- **WORK REQUIRED**
Beneath this sentence is a listing. Return its lines from the one containing "Introduction" through the last, exactly, and omit the pictures.

- **SOURCE DATA**

---------------

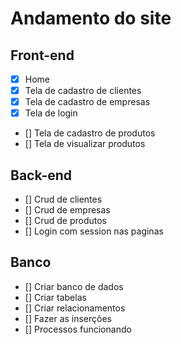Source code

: # Andamento do site
## Front-end
- [X] Home
- [X] Tela de cadastro de clientes
- [X] Tela de cadastro de empresas
- [X] Tela de login
- [] Tela de cadastro de produtos
- [] Tela de visualizar produtos

## Back-end
- [] Crud de clientes
- [] Crud de empresas
- [] Crud de produtos
- [] Login com session nas paginas

## Banco
- [] Criar banco de dados
- [] Criar tabelas
- [] Criar relacionamentos
- [] Fazer as inserções
- [] Processos funcionando
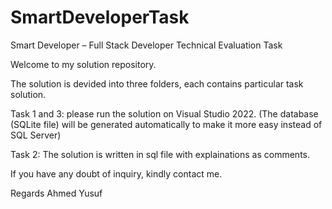 # SmartDeveloperTask
Smart Developer – Full Stack Developer Technical Evaluation Task

Welcome to my solution repository.

The solution is devided into three folders, each contains particular task solution.

Task 1 and 3: please run the solution on Visual Studio 2022. (The database (SQLite file) will be generated automatically to make it more easy instead of SQL Server)

Task 2: The solution is written in sql file with explainations as comments.


If you have any doubt of inquiry, kindly contact me.

Regards
Ahmed Yusuf
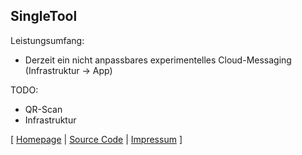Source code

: ## SingleTool

Leistungsumfang:

- Derzeit ein nicht anpassbares experimentelles Cloud-Messaging (Infrastruktur -> App)

TODO:

- QR-Scan
- Infrastruktur

\[ [Homepage](https://www.singletool.de/) \| [Source Code](https://github.com/singletool/android/) \| [Impressum](https://valentin.hilbig.de/) \]
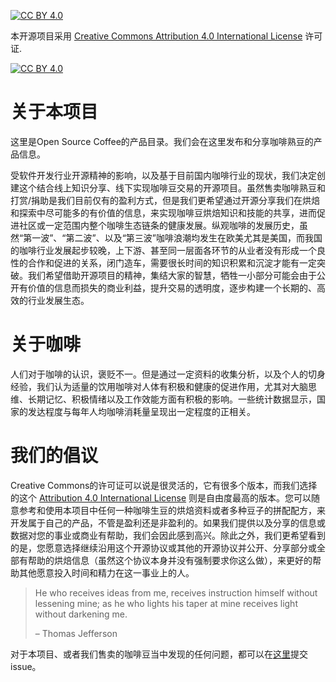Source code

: 
[![CC BY 4.0][cc-by-shield]][cc-by]

本开源项目采用 [Creative Commons Attribution 4.0 International License][cc-by] 许可证.

[![CC BY 4.0][cc-by-image]][cc-by]

# 关于本项目
这里是Open Source Coffee的产品目录。我们会在这里发布和分享咖啡熟豆的产品信息。

受软件开发行业开源精神的影响，以及基于目前国内咖啡行业的现状，我们决定创建这个结合线上知识分享、线下实现咖啡豆交易的开源项目。虽然售卖咖啡熟豆和打赏/捐助是我们目前仅有的盈利方式，但是我们更希望通过开源分享我们在烘焙和探索中尽可能多的有价值的信息，来实现咖啡豆烘焙知识和技能的共享，进而促进社区或一定范围内整个咖啡生态链条的健康发展。纵观咖啡的发展历史，虽然“第一波”、“第二波”、以及“第三波”咖啡浪潮均发生在欧美尤其是美国，而我国的咖啡行业发展起步较晚，上下游、甚至同一层面各环节的从业者没有形成一个良性的合作和促进的关系，闭门造车，需要很长时间的知识积累和沉淀才能有一定突破。我们希望借助开源项目的精神，集结大家的智慧，牺牲一小部分可能会由于公开有价值的信息而损失的商业利益，提升交易的透明度，逐步构建一个长期的、高效的行业发展生态。

# 关于咖啡
人们对于咖啡的认识，褒贬不一。但是通过一定资料的收集分析，以及个人的切身经验，我们认为适量的饮用咖啡对人体有积极和健康的促进作用，尤其对大脑思维、长期记忆、积极情绪以及工作效能方面有积极的影响。一些统计数据显示，国家的发达程度与每年人均咖啡消耗量呈现出一定程度的正相关。

# 我们的倡议
Creative Commons的许可证可以说是很灵活的，它有很多个版本，而我们选择的这个 [Attribution 4.0 International License][cc-by] 则是自由度最高的版本。您可以随意参考和使用本项目中任何一种咖啡生豆的烘焙资料或者多种豆子的拼配配方，来开发属于自己的产品，不管是盈利还是非盈利的。如果我们提供以及分享的信息或数据对您的事业或商业有帮助，我们会因此感到高兴。除此之外，我们更希望看到的是，您愿意选择继续沿用这个开源协议或其他的开源协议并公开、分享部分或全部有帮助的烘焙信息（虽然这个协议本身并没有强制要求你这么做），来更好的帮助其他愿意投入时间和精力在这一事业上的人。

> He who receives ideas from me, receives instruction himself without lessening mine; as he who lights his taper at mine receives light without darkening me.
>
> – Thomas Jefferson

对于本项目、或者我们售卖的咖啡豆当中发现的任何问题，都可以在[这里](https://gitee.com/os_coffee/product/issues)提交issue。


[cc-by]: https://creativecommons.org/licenses/by/4.0/deed.zh
[cc-by-image]: https://i.creativecommons.org/l/by/4.0/88x31.png
[cc-by-shield]: https://img.shields.io/badge/License-CC%20BY%204.0-lightgrey.svg
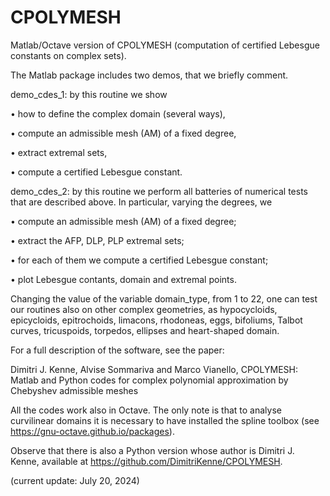 # CPOLYMESH
Matlab/Octave version of CPOLYMESH (computation of certified Lebesgue constants on complex sets).

The Matlab package includes two demos, that we briefly comment.

demo_cdes_1: by this routine we show

• how to define the complex domain (several ways),

• compute an admissible mesh (AM) of a fixed degree,

• extract extremal sets,

• compute a certified Lebesgue constant.

demo_cdes_2: by this routine we perform all batteries of numerical tests that are described above.
In particular, varying the degrees, we

• compute an admissible mesh (AM) of a fixed degree;

• extract the AFP, DLP, PLP extremal sets;

• for each of them we compute a certified Lebesgue constant;

• plot Lebesgue contants, domain and extremal points.

Changing the value of the variable domain_type, from 1 to 22, one can test our routines also on other complex geometries, as hypocycloids, epicycloids, epitrochoids, limacons, rhodoneas, eggs, bifoliums, Talbot curves, tricuspoids, torpedos, ellipses and heart-shaped domain.

For a full description of the software, see the paper:

Dimitri J. Kenne, Alvise Sommariva and Marco Vianello, CPOLYMESH: Matlab and Python codes for complex polynomial approximation by Chebyshev admissible meshes

All the codes work also in Octave. The only note is that to analyse curvilinear domains it is
necessary to have installed the spline toolbox (see https://gnu-octave.github.io/packages).

Observe that there is also a Python version whose author is Dimitri J. Kenne, available at https://github.com/DimitriKenne/CPOLYMESH.

(current update: July 20, 2024)
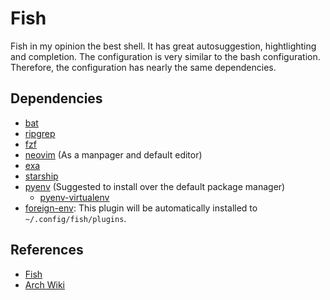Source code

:# Fish

Fish in my opinion the best shell. It has great autosuggestion, hightlighting
and completion. The configuration is very similar to the bash configuration.
Therefore, the configuration has nearly the same dependencies.

## Dependencies

- [bat](https://github.com/sharkdp/bat)
- [ripgrep](https://github.com/BurntSushi/ripgrep)
- [fzf](https://github.com/junegunn/fzf)
- [neovim](https://github.com/neovim/neovim) (As a manpager and default editor)
- [exa](https://github.com/ogham/exa)
- [starship](https://starship.rs/)
- [pyenv](https://github.com/pyenv/pyenv) (Suggested to install over the default
  package manager)
  - [pyenv-virtualenv](https://github.com/pyenv/pyenv-virtualenv)
- [foreign-env](https://github.com/oh-my-fish/plugin-foreign-env): This plugin
  will be automatically installed to `~/.config/fish/plugins`.

## References

- [Fish](https://fishshell.com/)
- [Arch Wiki](https://wiki.archlinux.org/title/Fish)
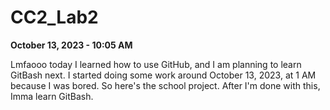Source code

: # CC2_Lab2

**October 13, 2023 - 10:05 AM**

Lmfaooo today I learned how to use GitHub, and I am planning to learn GitBash next. I started doing some work around October 13, 2023, at 1 AM because I was bored. So here's the school project. After I'm done with this, Imma learn GitBash.
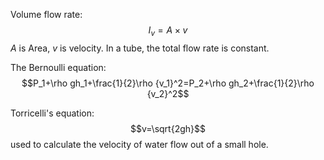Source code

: Volume flow rate: $$I_v=A\times v$$$A$ is Area, $v$ is velocity. 
In a tube, the total flow rate is constant. 

The Bernoulli equation: $$P_1+\rho gh_1+\frac{1}{2}\rho {v_1}^2=P_2+\rho gh_2+\frac{1}{2}\rho {v_2}^2$$

Torricelli's equation: $$v=\sqrt{2gh}$$used to calculate the velocity of water flow out of a small hole. 
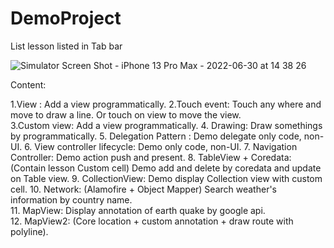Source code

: # DemoProject
List lesson listed in Tab bar

![Simulator Screen Shot - iPhone 13 Pro Max - 2022-06-30 at 14 38 26](https://user-images.githubusercontent.com/70845041/176620974-18ede814-21ca-4e76-80db-8b2ea5ccbd0f.png)

Content:

1.View : Add a view programmatically. 
2.Touch event: Touch any where and move to draw a line. Or touch on view to move the view.  
3.Custom view: Add a view programmatically. 
4. Drawing: Draw somethings by programmatically. 
5. Delegation Pattern : Demo delegate only code, non-UI. 
6. View controller lifecycle: Demo only code, non-UI. 
7. Navigation Controller: Demo action push and present. 
8. TableView + Coredata: (Contain lesson Custom cell) Demo add and delete by coredata and update on Table view. 
9. CollectionView: Demo display Collection view with custom cell. 
10. Network: (Alamofire + Object Mapper) Search weather's information by country name.  
11. MapView: Display annotation of earth quake by google api.  
12. MapView2: (Core location + custom annotation + draw route with polyline).    
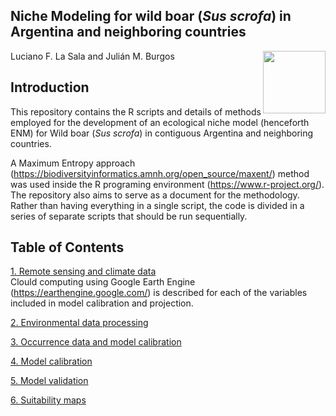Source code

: ## Niche Modeling for wild boar (*Sus scrofa*) in Argentina and neighboring countries

<img src="https://user-images.githubusercontent.com/20196847/82152923-d78ba600-983a-11ea-9bfc-2a9115a029f5.jpg" height="100" width="100" img align="right">

Luciano F. La Sala and Julián M. Burgos

Introduction
----------  
This repository contains the R scripts and details of methods employed for the development of an ecological niche model (henceforth ENM) for Wild boar (*Sus scrofa*) in contiguous Argentina and neighboring countries.

A Maximum Entropy approach (https://biodiversityinformatics.amnh.org/open_source/maxent/) method was used inside the R programing environment (https://www.r-project.org/). The repository also aims to serve as a document for the methodology.  Rather than having everything in a single script, the code is divided in a series of separate scripts that should be run sequentially.  

Table of Contents
----------

[1. Remote sensing and climate data](./GEE-raster-processing/README.md)  
Clould computing using Google Earth Engine (https://earthengine.google.com/) is described for each of the variables included in model calibration and projection.

[2. Environmental data processing](./Environmental_data.md)

[3. Occurrence data and model calibration](./Occurrence_data_model_calibration.md)

[4. Model calibration](./calibration/calibration.md)

[5. Model validation](./Validation/README.md)

[6. Suitability maps](./plots)
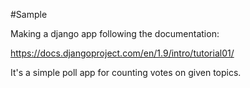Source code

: #Sample

Making a django app following the documentation:

https://docs.djangoproject.com/en/1.9/intro/tutorial01/

It's a simple poll app for counting votes on given topics.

---------------

- **ANSWER BOX**
Introduction
----------  
This repository contains the R scripts and details of methods employed for the development of an ecological niche model (henceforth ENM) for Wild boar (*Sus scrofa*) in contiguous Argentina and neighboring countries.

A Maximum Entropy approach (https://biodiversityinformatics.amnh.org/open_source/maxent/) method was used inside the R programing environment (https://www.r-project.org/). The repository also aims to serve as a document for the methodology.  Rather than having everything in a single script, the code is divided in a series of separate scripts that should be run sequentially.  

Table of Contents
----------

[1. Remote sensing and climate data](./GEE-raster-processing/README.md)  
Clould computing using Google Earth Engine (https://earthengine.google.com/) is described for each of the variables included in model calibration and projection.

[2. Environmental data processing](./Environmental_data.md)

[3. Occurrence data and model calibration](./Occurrence_data_model_calibration.md)

[4. Model calibration](./calibration/calibration.md)

[5. Model validation](./Validation/README.md)

[6. Suitability maps](./plots)
Source code

: #Sample

Making a django app following the documentation:

https://docs.djangoproject.com/en/1.9/intro/tutorial01/

It's a simple poll app for counting votes on given topics.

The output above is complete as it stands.